For each DMS assay, the columns show the UniProt protein identifier, the DMS experiment assay identifier, the amino acid substitution at a given sequence position, the mutated protein sequence, the recorded DMS score, and a binary DMS score bin categorizing whether the mutation has an effect on fitness (1) or not (0). For details, see ?dms_substitutions and the reference publication from Notin et al. (2023).

Here, we obtain the metadata table that provides additional information for the DMS experiments.
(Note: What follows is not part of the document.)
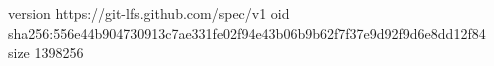version https://git-lfs.github.com/spec/v1
oid sha256:556e44b904730913c7ae331fe02f94e43b06b9b62f7f37e9d92f9d6e8dd12f84
size 1398256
eh <- ExperimentHub::ExperimentHub()
AnnotationHub::query(eh, "ProteinGymR")
#> ExperimentHub with 207 records
#> # snapshotDate(): 2025-04-12
#> # $dataprovider: Marks Lab at Harvard Medical School, Cheng et al. 2023
#> # $species: NA
#> # $rdataclass: Character, List, Data.Frame
#> # additional mcols(): taxonomyid, genome, description,
#> #   coordinate_1_based, maintainer, rdatadateadded, preparerclass, tags,
#> #   rdatapath, sourceurl, sourcetype 
#> # retrieve records with, e.g., 'object[["EH9554"]]' 
#> 
#>            title                                                             
#>   EH9554 | AlphaMissense pathogenicity scores for variants in ProteinGym     
#>   EH9555 | ProteinGym deep mutational scanning (DMS) assays for substitutions
#>   EH9593 | ProteinGym zero-shot DMS substitution benchmarks                  
#>   EH9607 | ProteinGym metadata for 217 DMS substitution assays               
#>   EH9644 | ProteinGym zero-shot DMS substitution benchmarks                  
#>   ...      ...                                                               
#>   EH9842 | Protein structure for VKOR1_HUMAN                                 
#>   EH9843 | Protein structure for VRPI_BPT7                                   
#>   EH9844 | Protein structure for YAIA_ECOLI                                  
#>   EH9845 | Protein structure for YAP1_HUMAN                                  
#>   EH9846 | Protein structure for YNZC_BACSU

dms_metadata <- eh[["EH9607"]]
names(dms_metadata)
#>  [1] "DMS_id"                      "DMS_filename"               
#>  [3] "UniProt_ID"                  "taxon"                      
#>  [5] "source_organism"             "target_seq"                 
#>  [7] "seq_len"                     "includes_multiple_mutants"  
#>  [9] "DMS_total_number_mutants"    "DMS_number_single_mutants"  
#> [11] "DMS_number_multiple_mutants" "DMS_binarization_cutoff"    
#> [13] "DMS_binarization_method"     "first_author"               
#> [15] "title"                       "year"                       
#> [17] "jo"                          "region_mutated"             
#> [19] "molecule_name"               "selection_assay"            
#> [21] "selection_type"              "MSA_filename"               
#> [23] "MSA_start"                   "MSA_end"                    
#> [25] "MSA_len"                     "MSA_bitscore"               
#> [27] "MSA_theta"                   "MSA_num_seqs"               
#> [29] "MSA_perc_cov"                "MSA_num_cov"                
#> [31] "MSA_N_eff"                   "MSA_Neff_L"                 
#> [33] "MSA_Neff_L_category"         "MSA_num_significant"        
#> [35] "MSA_num_significant_L"       "raw_DMS_filename"           
#> [37] "raw_DMS_phenotype_name"      "raw_DMS_directionality"     
#> [39] "raw_DMS_mutant_column"       "weight_file_name"           
#> [41] "pdb_file"                    "pdb_range"                  
#> [43] "ProteinGym_version"          "raw_mut_offset"             
#> [45] "coarse_selection_type"

There are 45 columns representing metadata for DMS assays. See Notin et al. (2023) for details on the individual metadata columns.

6 Model benchmarking

The function benchmark_models() can be used to compare performance across several variant effect prediction models when using the DMS data as ground truth. This function takes in one of the five available metrics, and and compares the performance of up to 5 out of the 79 available models.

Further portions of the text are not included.